I think it gets worse when he's tired...but....new parents/work/life....it's hard to not be tired. He doesn't usually get up to help with LO and night and I try to keep it that way because I don't want him to be more tired and sleep walk more.
I'm full of guilt, but I don't trust him at night...when he gets up to "help" I don't know if he's actually awake. It scares me he's leaving the room now...i don't know if he'll get LO and could fall down the stairs....or even his own safety. What if he makes it to the car, or anything.
I'm trying to convince him to talk to our Dr and see....but does anyone have any experience? Techniques maybe before bed that help? Meditation maybe?
I'm also trying to encourage more of a "routine"...it's hard because he does shift work that varies by days/hours and the last couple weeks he's been doing 10-12 hour days and no 2 consecutive days off.

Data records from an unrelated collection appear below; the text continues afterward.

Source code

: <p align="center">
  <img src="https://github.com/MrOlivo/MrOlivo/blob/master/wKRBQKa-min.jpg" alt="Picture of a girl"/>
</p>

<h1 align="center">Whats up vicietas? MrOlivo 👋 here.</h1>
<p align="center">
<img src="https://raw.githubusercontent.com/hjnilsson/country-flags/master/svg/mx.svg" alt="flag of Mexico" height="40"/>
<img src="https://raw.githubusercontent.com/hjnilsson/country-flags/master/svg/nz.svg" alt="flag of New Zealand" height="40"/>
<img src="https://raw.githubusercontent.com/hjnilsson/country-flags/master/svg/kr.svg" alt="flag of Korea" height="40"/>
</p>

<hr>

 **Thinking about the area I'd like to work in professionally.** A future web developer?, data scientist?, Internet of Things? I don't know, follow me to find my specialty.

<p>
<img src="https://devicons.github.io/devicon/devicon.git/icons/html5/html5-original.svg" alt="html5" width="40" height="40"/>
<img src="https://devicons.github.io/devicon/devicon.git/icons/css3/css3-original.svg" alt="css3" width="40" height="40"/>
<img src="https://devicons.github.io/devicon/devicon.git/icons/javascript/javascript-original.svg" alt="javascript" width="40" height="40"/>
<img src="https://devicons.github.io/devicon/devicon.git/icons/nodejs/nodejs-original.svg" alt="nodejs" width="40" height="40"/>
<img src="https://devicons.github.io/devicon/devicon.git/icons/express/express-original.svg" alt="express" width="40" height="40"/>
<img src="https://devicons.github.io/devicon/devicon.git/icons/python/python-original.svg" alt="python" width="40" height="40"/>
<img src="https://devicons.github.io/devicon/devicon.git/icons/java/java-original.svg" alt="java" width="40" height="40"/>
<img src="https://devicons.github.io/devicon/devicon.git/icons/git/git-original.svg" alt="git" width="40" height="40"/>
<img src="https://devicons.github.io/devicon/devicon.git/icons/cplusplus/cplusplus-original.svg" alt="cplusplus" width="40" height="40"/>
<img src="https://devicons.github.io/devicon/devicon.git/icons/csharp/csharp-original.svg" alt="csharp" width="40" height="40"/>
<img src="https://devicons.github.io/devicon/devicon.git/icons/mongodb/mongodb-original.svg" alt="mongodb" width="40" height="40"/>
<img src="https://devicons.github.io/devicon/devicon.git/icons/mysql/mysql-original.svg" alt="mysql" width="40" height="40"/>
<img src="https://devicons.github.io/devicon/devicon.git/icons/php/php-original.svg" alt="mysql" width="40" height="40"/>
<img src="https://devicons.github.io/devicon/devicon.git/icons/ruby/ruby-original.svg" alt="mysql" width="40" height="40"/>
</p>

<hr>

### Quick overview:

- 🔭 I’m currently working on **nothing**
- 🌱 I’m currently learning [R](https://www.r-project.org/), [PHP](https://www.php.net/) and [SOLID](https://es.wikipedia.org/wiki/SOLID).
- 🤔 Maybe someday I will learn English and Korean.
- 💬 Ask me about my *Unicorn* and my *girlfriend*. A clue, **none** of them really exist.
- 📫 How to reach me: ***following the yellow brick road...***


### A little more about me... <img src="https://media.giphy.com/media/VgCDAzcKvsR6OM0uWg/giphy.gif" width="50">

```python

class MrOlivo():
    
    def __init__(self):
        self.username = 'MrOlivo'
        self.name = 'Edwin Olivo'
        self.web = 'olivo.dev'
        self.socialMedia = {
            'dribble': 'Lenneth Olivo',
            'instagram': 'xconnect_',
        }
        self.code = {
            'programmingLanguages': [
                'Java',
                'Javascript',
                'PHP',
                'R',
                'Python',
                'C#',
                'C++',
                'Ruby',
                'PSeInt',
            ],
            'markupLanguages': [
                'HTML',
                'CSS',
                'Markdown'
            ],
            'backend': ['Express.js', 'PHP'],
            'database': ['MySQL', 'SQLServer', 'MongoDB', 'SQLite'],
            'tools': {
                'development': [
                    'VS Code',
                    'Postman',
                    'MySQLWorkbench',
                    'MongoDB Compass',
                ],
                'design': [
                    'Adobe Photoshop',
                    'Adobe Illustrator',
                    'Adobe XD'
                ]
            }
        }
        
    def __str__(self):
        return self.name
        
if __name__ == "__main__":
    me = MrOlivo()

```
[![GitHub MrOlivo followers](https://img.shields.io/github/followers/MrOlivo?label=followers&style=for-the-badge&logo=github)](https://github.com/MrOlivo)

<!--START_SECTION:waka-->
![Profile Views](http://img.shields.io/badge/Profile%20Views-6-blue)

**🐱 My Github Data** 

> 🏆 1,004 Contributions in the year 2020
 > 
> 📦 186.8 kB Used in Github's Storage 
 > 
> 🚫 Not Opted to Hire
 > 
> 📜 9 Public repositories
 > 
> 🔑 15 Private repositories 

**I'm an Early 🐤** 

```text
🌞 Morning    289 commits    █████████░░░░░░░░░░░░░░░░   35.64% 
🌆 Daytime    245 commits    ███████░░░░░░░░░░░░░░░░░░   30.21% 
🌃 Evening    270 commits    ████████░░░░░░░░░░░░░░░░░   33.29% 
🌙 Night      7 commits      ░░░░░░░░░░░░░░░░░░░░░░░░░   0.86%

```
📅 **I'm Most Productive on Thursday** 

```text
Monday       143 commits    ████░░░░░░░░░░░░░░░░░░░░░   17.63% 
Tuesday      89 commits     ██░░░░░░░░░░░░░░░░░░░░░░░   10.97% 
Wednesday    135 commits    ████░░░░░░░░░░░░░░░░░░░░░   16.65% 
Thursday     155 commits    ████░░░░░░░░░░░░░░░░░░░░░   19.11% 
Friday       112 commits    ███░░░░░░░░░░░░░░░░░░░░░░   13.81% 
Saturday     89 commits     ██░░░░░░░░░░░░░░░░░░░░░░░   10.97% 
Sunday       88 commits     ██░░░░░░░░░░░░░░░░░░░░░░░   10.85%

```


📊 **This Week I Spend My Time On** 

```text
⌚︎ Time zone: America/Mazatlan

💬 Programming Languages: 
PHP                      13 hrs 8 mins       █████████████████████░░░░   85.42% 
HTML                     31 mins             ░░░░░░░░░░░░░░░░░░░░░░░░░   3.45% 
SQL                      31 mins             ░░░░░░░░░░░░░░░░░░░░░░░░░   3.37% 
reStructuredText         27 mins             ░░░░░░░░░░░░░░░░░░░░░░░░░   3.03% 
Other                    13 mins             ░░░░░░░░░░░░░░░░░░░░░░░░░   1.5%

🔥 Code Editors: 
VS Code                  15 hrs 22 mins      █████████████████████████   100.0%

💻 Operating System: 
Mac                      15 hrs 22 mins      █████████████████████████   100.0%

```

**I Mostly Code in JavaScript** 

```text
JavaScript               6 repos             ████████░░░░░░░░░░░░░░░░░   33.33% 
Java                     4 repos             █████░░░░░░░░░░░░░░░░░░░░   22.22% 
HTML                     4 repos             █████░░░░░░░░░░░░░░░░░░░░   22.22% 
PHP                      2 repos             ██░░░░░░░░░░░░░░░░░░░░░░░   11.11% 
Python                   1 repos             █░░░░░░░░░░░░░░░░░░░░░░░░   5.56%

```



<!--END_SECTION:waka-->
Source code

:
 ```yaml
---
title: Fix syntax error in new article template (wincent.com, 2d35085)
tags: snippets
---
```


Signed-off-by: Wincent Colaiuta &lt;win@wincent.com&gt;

I'm just getting exhausted between waking with LO and waking up when he gets up to roam. ..and every movement he does because I'm worried where he might go...
Any advice is greatly appreciated!
Re: Sleep Walking (adult)
Thank you.
I feel better knowing that you agree he should see a doctor and that I'm not overreacting.
ETA: I also make sure to say, "I am awake" if I get out of bed at night for any reason. This way DH knows he does not have to get me back to bed.
And now he's at work.
We rarely fight. I've been crying ever since.
And yes he's probably embarrassed and/or frustrated. Or he just really thinks I'm over - worrying (he thinks it's my anxiety disorder that's throwing it out of proportion). He's always sleep walked and "nothing bad has happened". He's a very glass - half-full/optimistic, everythingwillalwaysbeokay type of guy. Usually a great balance for me but sometimes so much more aggravating.
I need to keep trying. Or do tlex's trick/plan at the Dr. Wish I thought of that when we were there this morning.